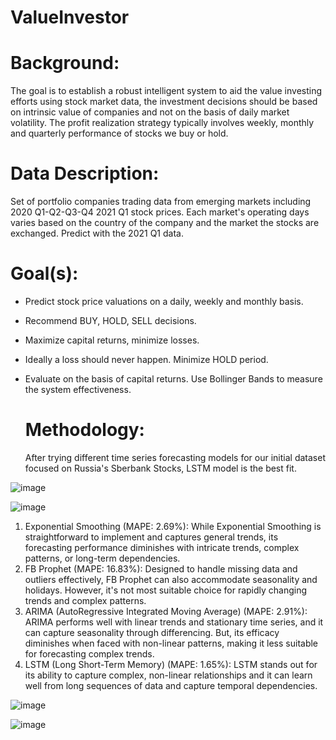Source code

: # ValueInvestor 

# Background:

The goal is to establish a robust intelligent system to aid the value investing efforts using stock market data, the investment decisions should be based on intrinsic value of companies and not on the basis of daily market volatility. The profit realization strategy typically involves weekly, monthly and quarterly performance of stocks we buy or hold.

# Data Description:

Set of portfolio companies trading data from emerging markets including 2020 Q1-Q2-Q3-Q4 2021 Q1 stock prices. Each market's operating days varies based on the country of the company and the market the stocks are exchanged. Predict with the 2021 Q1 data.

# Goal(s):

* Predict stock price valuations on a daily, weekly and monthly basis.
* Recommend BUY, HOLD, SELL decisions.
* Maximize capital returns, minimize losses.
* Ideally a loss should never happen. Minimize HOLD period.
* Evaluate on the basis of capital returns. Use Bollinger Bands to measure the system effectiveness.

  # Methodology:

  After trying different time series forecasting models for our initial dataset focused on Russia's Sberbank Stocks, LSTM model is the best fit.

 ![image](https://github.com/53KIbGcAqz0Gokmj/DeYOPOp5UPd8ZajM/assets/143815258/31425613-e0e3-4790-9c48-666d5fb10ebe)

 ![image](https://github.com/53KIbGcAqz0Gokmj/DeYOPOp5UPd8ZajM/assets/143815258/e6269803-319c-4ea8-9df8-cef6ab5b2ef2)

1. Exponential Smoothing (MAPE: 2.69%): While Exponential Smoothing is straightforward to implement and captures general trends, its forecasting performance diminishes with intricate trends, complex patterns, or long-term dependencies.
2. FB Prophet (MAPE: 16.83%): Designed to handle missing data and outliers effectively, FB Prophet can also accommodate seasonality and holidays. However, it's not most suitable choice for rapidly changing trends and complex patterns.
3. ARIMA (AutoRegressive Integrated Moving Average) (MAPE: 2.91%): ARIMA performs well with linear trends and stationary time series, and it can capture seasonality through differencing. But, its efficacy diminishes when faced with non-linear patterns, making it less suitable for forecasting complex trends.
4. LSTM (Long Short-Term Memory) (MAPE: 1.65%): LSTM stands out for its ability to capture complex, non-linear relationships and it can learn well from long sequences of data and capture temporal dependencies.
   
![image](https://github.com/53KIbGcAqz0Gokmj/DeYOPOp5UPd8ZajM/assets/143815258/dc8fc152-c51b-4459-8f8d-ff49d3d69e2f)

![image](https://github.com/53KIbGcAqz0Gokmj/DeYOPOp5UPd8ZajM/assets/143815258/ce90972b-d632-4b57-bb36-4598ca63ddd1)

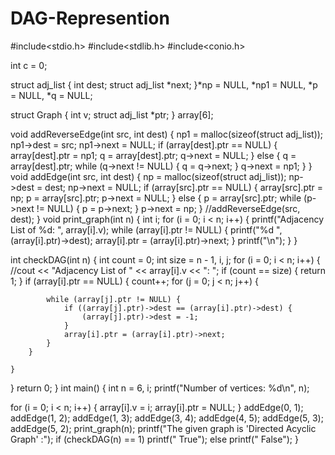 # DAG-Represention
#include<stdio.h> #include<stdlib.h> #include<conio.h>

int c = 0;

struct adj_list { int dest; struct adj_list *next; }*np = NULL, *np1 = NULL, *p = NULL, *q = NULL;

struct Graph { int v; struct adj_list *ptr; } array[6];

void addReverseEdge(int src, int dest) { np1 = malloc(sizeof(struct adj_list)); np1->dest = src; np1->next = NULL; if (array[dest].ptr == NULL) { array[dest].ptr = np1; q = array[dest].ptr; q->next = NULL; } else { q = array[dest].ptr; while (q->next != NULL) { q = q->next; } q->next = np1; } } void addEdge(int src, int dest) { np = malloc(sizeof(struct adj_list)); np->dest = dest; np->next = NULL; if (array[src].ptr == NULL) { array[src].ptr = np; p = array[src].ptr; p->next = NULL; } else { p = array[src].ptr; while (p->next != NULL) { p = p->next; } p->next = np; } //addReverseEdge(src, dest); } void print_graph(int n) { int i; for (i = 0; i < n; i++) { printf("Adjacency List of %d: ", array[i].v); while (array[i].ptr != NULL) { printf("%d ", (array[i].ptr)->dest); array[i].ptr = (array[i].ptr)->next; } printf("\n"); } }

int checkDAG(int n) { int count = 0; int size = n - 1, i, j; for (i = 0; i < n; i++) { //cout << "Adjacency List of " << array[i].v << ": "; if (count == size) { return 1; } if (array[i].ptr == NULL) { count++; for (j = 0; j < n; j++) {

            while (array[j].ptr != NULL) {
                if ((array[j].ptr)->dest == (array[i].ptr)->dest) {
                    (array[j].ptr)->dest = -1;
                }
                array[i].ptr = (array[i].ptr)->next;
            }
        }

    }
}
return 0;
} int main() { int n = 6, i; printf("Number of vertices: %d\n", n);

for (i = 0; i < n; i++) {
    array[i].v = i;
    array[i].ptr = NULL;
}
addEdge(0, 1);
addEdge(1, 2);
addEdge(1, 3);
addEdge(3, 4);
addEdge(4, 5);
addEdge(5, 3);
addEdge(5, 2);
print_graph(n);
printf("The given graph is 'Directed Acyclic Graph' :");
if (checkDAG(n) == 1)
    printf(" True");
else
    printf(" False");
}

> **Exercise description**: Lines with "seasonality": copy every one of them from the listing above.

> **Task solution**:
2. FB Prophet (MAPE: 16.83%): Designed to handle missing data and outliers effectively, FB Prophet can also accommodate seasonality and holidays. However, it's not most suitable choice for rapidly changing trends and complex patterns.
3. ARIMA (AutoRegressive Integrated Moving Average) (MAPE: 2.91%): ARIMA performs well with linear trends and stationary time series, and it can capture seasonality through differencing. But, its efficacy diminishes when faced with non-linear patterns, making it less suitable for forecasting complex trends.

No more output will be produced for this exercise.